======== GIVEN DATA ========

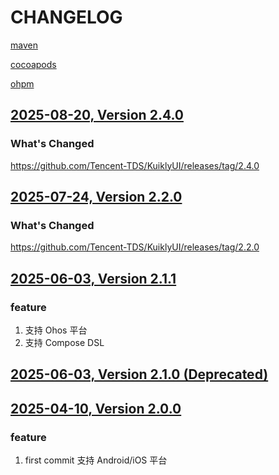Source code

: # CHANGELOG

[maven](https://repo1.maven.org/maven2/com/tencent/kuikly-open/)

[cocoapods](https://cocoapods.org/pods/OpenKuiklyIOSRender)

[ohpm](https://ohpm.openharmony.cn/#/cn/detail/@kuikly-open%2Frender)

## [2025-08-20, Version 2.4.0](https://github.com/Tencent-TDS/KuiklyUI/tree/2.4.0)
### What's Changed
https://github.com/Tencent-TDS/KuiklyUI/releases/tag/2.4.0

## [2025-07-24, Version 2.2.0](https://github.com/Tencent-TDS/KuiklyUI/tree/2.2.0)
### What's Changed
https://github.com/Tencent-TDS/KuiklyUI/releases/tag/2.2.0

## [2025-06-03, Version 2.1.1](https://github.com/Tencent-TDS/KuiklyUI/tree/2.1.1)
### feature
1. 支持 Ohos 平台
2. 支持 Compose DSL

## [2025-06-03, Version 2.1.0 (Deprecated)](https://github.com/Tencent-TDS/KuiklyUI/tree/2.1.0)

## [2025-04-10, Version 2.0.0](https://github.com/Tencent-TDS/KuiklyUI/tree/2.0.0)
### feature
1. first commit 支持 Android/iOS 平台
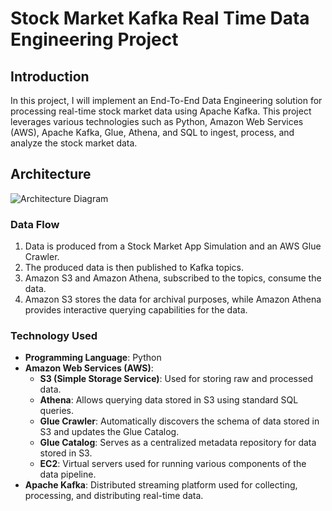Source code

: # Stock Market Kafka Real Time Data Engineering Project

## Introduction

In this project, I will implement an End-To-End Data Engineering solution for processing real-time stock market data using Apache Kafka. This project leverages various technologies such as Python, Amazon Web Services (AWS), Apache Kafka, Glue, Athena, and SQL to ingest, process, and analyze the stock market data.

## Architecture

![Architecture Diagram](Architecture.png)

### Data Flow

1. Data is produced from a Stock Market App Simulation and an AWS Glue Crawler.
2. The produced data is then published to Kafka topics.
3. Amazon S3 and Amazon Athena, subscribed to the topics, consume the data.
4. Amazon S3 stores the data for archival purposes, while Amazon Athena provides interactive querying capabilities for the data.

### Technology Used

- **Programming Language**: Python
- **Amazon Web Services (AWS)**:
  - **S3 (Simple Storage Service)**: Used for storing raw and processed data.
  - **Athena**: Allows querying data stored in S3 using standard SQL queries.
  - **Glue Crawler**: Automatically discovers the schema of data stored in S3 and updates the Glue Catalog.
  - **Glue Catalog**: Serves as a centralized metadata repository for data stored in S3.
  - **EC2**: Virtual servers used for running various components of the data pipeline.
- **Apache Kafka**: Distributed streaming platform used for collecting, processing, and distributing real-time data.

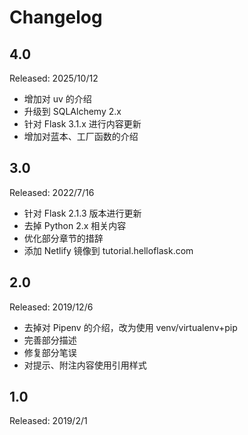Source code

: # Changelog

## 4.0

Released: 2025/10/12

- 增加对 uv 的介绍
- 升级到 SQLAlchemy 2.x
- 针对 Flask 3.1.x 进行内容更新
- 增加对蓝本、工厂函数的介绍

## 3.0

Released: 2022/7/16

- 针对 Flask 2.1.3 版本进行更新
- 去掉 Python 2.x 相关内容
- 优化部分章节的措辞
- 添加 Netlify 镜像到 tutorial.helloflask.com


## 2.0

Released: 2019/12/6

- 去掉对 Pipenv 的介绍，改为使用 venv/virtualenv+pip
- 完善部分描述
- 修复部分笔误
- 对提示、附注内容使用引用样式


## 1.0

Released: 2019/2/1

========

### ACTIVITY
Filter the entries by the string "various" and copy each matching line.

### ANSWER TO THIS EXERCISE
In this project, I will implement an End-To-End Data Engineering solution for processing real-time stock market data using Apache Kafka. This project leverages various technologies such as Python, Amazon Web Services (AWS), Apache Kafka, Glue, Athena, and SQL to ingest, process, and analyze the stock market data.
  - **EC2**: Virtual servers used for running various components of the data pipeline.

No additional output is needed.